Activity » Records follow. Copy every line with "setminus".

Records from a collection »
======
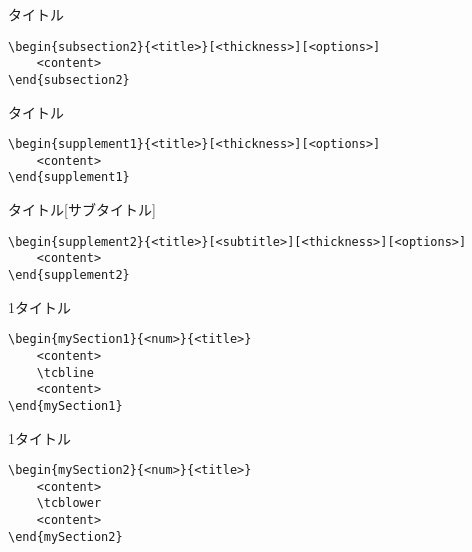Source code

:\documentclass[xelatex,ja=standard,b5j,8pt,magstyle=nomag*,japaram={units}]{bxjsarticle}
\begin{document}
\begin{multicols}{2}
\begin{subsection2}{タイトル}
\end{subsection2}
\columnbreak
\begin{lstlisting}
\begin{subsection2}{<title>}[<thickness>][<options>]
    <content>
\end{subsection2}
\end{lstlisting}
\end{multicols}

\begin{multicols}{2}
\begin{supplement1}{タイトル}
\end{supplement1}
\columnbreak
\begin{lstlisting}
\begin{supplement1}{<title>}[<thickness>][<options>]
    <content>
\end{supplement1}
\end{lstlisting}
\end{multicols}

\begin{multicols}{2}
    \begin{supplement2}{タイトル}[サブタイトル]
\end{supplement2}
\columnbreak
\begin{lstlisting}
\begin{supplement2}{<title>}[<subtitle>][<thickness>][<options>]
    <content>
\end{supplement2}
\end{lstlisting}
\end{multicols}

\newpage
\begin{multicols}{2}
\begin{mySection1}{1}{タイトル}
    \tcbline
\end{mySection1}
\columnbreak
\begin{lstlisting}
\begin{mySection1}{<num>}{<title>}
    <content>
    \tcbline
    <content>
\end{mySection1}
\end{lstlisting}
\end{multicols}

\begin{multicols}{2}
\begin{mySection2}{1}{タイトル}
    \tcblower
\end{mySection2}
\columnbreak
\begin{lstlisting}
\begin{mySection2}{<num>}{<title>}
    <content>
    \tcblower
    <content>
\end{mySection2}
\end{lstlisting}
\end{multicols}
\end{document}
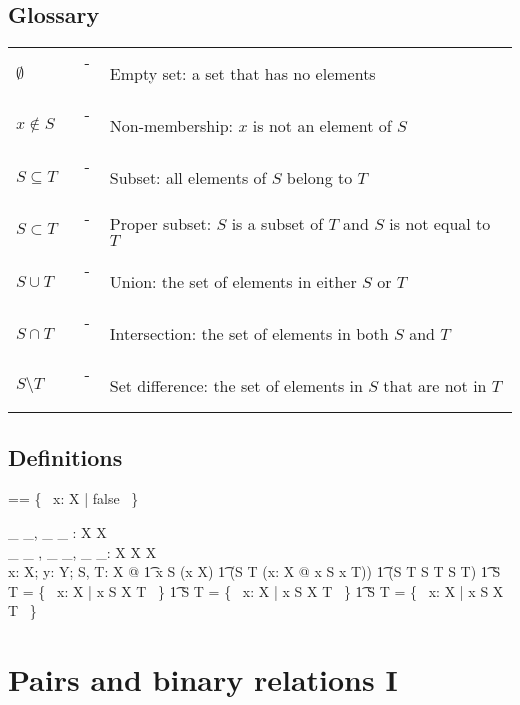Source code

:\documentclass{article}
\begin{document}
\subsection*{Glossary}

\begin{tabular}{l c l}
$\emptyset$ & ~-~ & Empty set: a set that has no elements \\
$x \notin S$ & ~-~ & Non-membership: $x$ is not an element of $S$ \\
$S \subseteq T$ & ~-~ & Subset: all elements of $S$ belong to $T$ \\
$S \subset T$ & ~-~ & Proper subset: $S$ is a subset of $T$ and $S$ is not equal to $T$ \\
$S \cup T$ & ~-~ & Union: the set of elements in either $S$ or $T$ \\
$S \cap T$ & ~-~ & Intersection: the set of elements in both $S$ and $T$ \\
$S \setminus T$ & ~-~ & Set difference: the set of elements in $S$ that are not in $T$ \\
\end{tabular}

\subsection*{Definitions}

\begin{zed} \emptyset[X] == \{~ x: X | false ~\} \end{zed}

\begin{gendef}[X]
	\_ \subseteq \_, \_ \subset \_ : \power X \rel \power X \\ 
   	\_ \cup \_ , \_ \cap \_, \_ \setminus \_: \power X \cross \power X \fun \power X \\
\where
	\forall x: X; y: Y; S, T: \power X @ 
\also
\t1	x \notin S \iff \lnot (x \in X) \land
\also
\t1	(S \subseteq T \iff (\forall x: X @ x \in S \implies x \in T)) \land
\also
\t1	(S \subset T \iff S \subseteq T \land S \neq T) \land
\also 
\t1	S \cup T = \{~ x: X | x \in S \lor X \in T ~\} \land
\also 
\t1	S \cap T = \{~ x: X | x \in S \land X \in T ~\} \land
\also 
\t1	S \setminus T = \{~ x: X | x \in S \land X \notin T ~\}
\also
\end{gendef}

\newpage

\section*{Pairs and binary relations I}
\end{document}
======
Solution »
$S \setminus T$ & ~-~ & Set difference: the set of elements in $S$ that are not in $T$ \\
   	\_ \cup \_ , \_ \cap \_, \_ \setminus \_: \power X \cross \power X \fun \power X \\
\t1	S \setminus T = \{~ x: X | x \in S \land X \notin T ~\}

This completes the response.